Il y a 15 jours se tenait à Clairefontaine le Women Paris Soccer Show. 50 joueuses de niveau national se sont présentées pour être recrutées dans des universités américaines. Comment expliques-tu l’attrait des jeunes joueuses françaises pour les États-Unis ? Tout simplement parce que ce sont les États-Unis… (elle s’interrompt pour signer un autographe tardif) Elles ont possibilité de combiner leurs études et d’évoluer à un bon niveau dans le championnat universitaire, ce qu’on n’a pas en France. C’est très différent de la division 1, nous on ne peut pas faire ça.
Jouer en Amérique, ça ne t’a jamais tenté à un moment donné ? Si, une fois. En mai dernier, quand je suis revenue d’Allemagne pour aller à la préparation élargie en vue de l’Euro. Mon agent m’a dit que Seattle me voulait. Au début, je lui ai dit non, que ce n’était pas possible. Je me disais que je ne pouvais pas réussir là-bas. Je doutais de mes capacités mais j’ai parlé avec d’autres joueuses qui ont eu une expérience dans ce championnat et qui m’ont encouragée. Donc je n’arrivais pas trop à me décider, et finalement je leur ai dit que j’étais OK pour venir trois mois si je n’allais pas à l’Euro. Et finalement, j’ai été sélectionnée pour la compétition donc c’est tombé à l’eau. Si l’opportunité se représentait, pourquoi pas, ça me tenterait même si je n’ai plus mes jambes de 20 ans.
L’écart avec les USA s’est considérablement réduit en termes de niveau. Comment juges-tu la progression du football tricolore depuis plusieurs années ? Effectivement, on a clairement progressé en France. Le changement est passé par les résultats. Si on parle de la sélection, on est passées cinquième au classement FIFA. Au niveau des clubs, avec Lyon, on a récemment commencé à battre les clubs allemands, ce qui auparavant semblait impossible. Les infrastructures aussi ont beaucoup évolué, tout comme le nombre d’entraînements par semaine. Moi quand j’ai commencé ma carrière, on jouait pratiquement sur du sable…

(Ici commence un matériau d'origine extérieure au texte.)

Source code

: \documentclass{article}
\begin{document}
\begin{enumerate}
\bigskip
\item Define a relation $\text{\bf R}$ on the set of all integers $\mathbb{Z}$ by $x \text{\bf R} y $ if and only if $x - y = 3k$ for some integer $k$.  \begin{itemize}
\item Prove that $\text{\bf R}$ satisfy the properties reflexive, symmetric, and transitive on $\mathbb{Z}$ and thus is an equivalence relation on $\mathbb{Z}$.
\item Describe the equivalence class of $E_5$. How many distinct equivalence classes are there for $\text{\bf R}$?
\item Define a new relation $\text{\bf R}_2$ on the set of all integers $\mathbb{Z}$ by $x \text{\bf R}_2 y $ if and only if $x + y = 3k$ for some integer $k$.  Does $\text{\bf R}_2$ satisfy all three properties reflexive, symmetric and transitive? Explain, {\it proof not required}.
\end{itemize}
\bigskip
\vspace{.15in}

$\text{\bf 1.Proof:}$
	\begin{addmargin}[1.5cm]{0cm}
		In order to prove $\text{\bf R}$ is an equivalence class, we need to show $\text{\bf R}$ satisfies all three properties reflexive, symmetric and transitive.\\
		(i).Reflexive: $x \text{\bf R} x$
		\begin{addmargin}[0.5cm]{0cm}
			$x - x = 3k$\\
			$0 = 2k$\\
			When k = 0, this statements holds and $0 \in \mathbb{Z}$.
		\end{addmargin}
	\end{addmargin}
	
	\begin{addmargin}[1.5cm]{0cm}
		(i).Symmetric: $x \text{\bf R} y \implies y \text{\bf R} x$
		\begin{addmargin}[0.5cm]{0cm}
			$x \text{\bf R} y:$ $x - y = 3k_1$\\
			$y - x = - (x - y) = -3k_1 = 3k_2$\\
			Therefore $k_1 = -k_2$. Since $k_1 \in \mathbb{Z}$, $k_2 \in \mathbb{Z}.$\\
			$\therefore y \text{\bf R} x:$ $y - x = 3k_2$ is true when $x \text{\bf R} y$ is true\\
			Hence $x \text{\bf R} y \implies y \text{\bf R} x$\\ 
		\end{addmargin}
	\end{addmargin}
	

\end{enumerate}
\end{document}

Les moyens ont augmenté, tout comme l’intérêt médiatique… (Elle coupe) Oui, enfin bon, en réalité l’intérêt médiatique est très fluctuant, il ne se manifeste que pendant les grandes compétitions, le reste du temps, personne ne vient nous voir. Pendant l’Euro 2013 cet été, on a vraiment senti l’engouement, il y avait les journalistes qui nous appelaient tout le temps, mais on a été éliminées en demi-finales et l’intérêt est vite retombé. On s’est surtout intéressé à nous quand les garçons faisaient n’importe quoi. Il y a bien Eurosport ou France 4 pour diffuser quelques matchs du championnat, mais bon, on est loin du compte encore. Même si les choses progressent, on peut attendre longtemps avant de voir TF1 passer un de nos matchs. Je ne sais même pas si ça arrivera un jour.
Quels sont les problèmes qui restent encore à régler ? Bien sûr, il y a la question des salaires, les garçons sont dans un autre monde vraiment. Mais notre plus gros défi, je pense, c’est qu’il faut que cela devienne naturel d’aller voir des filles jouer au foot. En Allemagne, par exemple, c’est le cas, les garçons jouent le samedi et nous, on joue le dimanche matin à 11h ou 14h, et les gens viennent nous voir sans problème. Bizarrement, il y a encore cette idée parfois en France que la féminité n’est pas compatible avec une pratique sportive de haut niveau, même si elle est beaucoup moins développée qu’avant. D’ailleurs il suffit de voir les garçons aujourd’hui, ils étaient contents de me rencontrer quand même.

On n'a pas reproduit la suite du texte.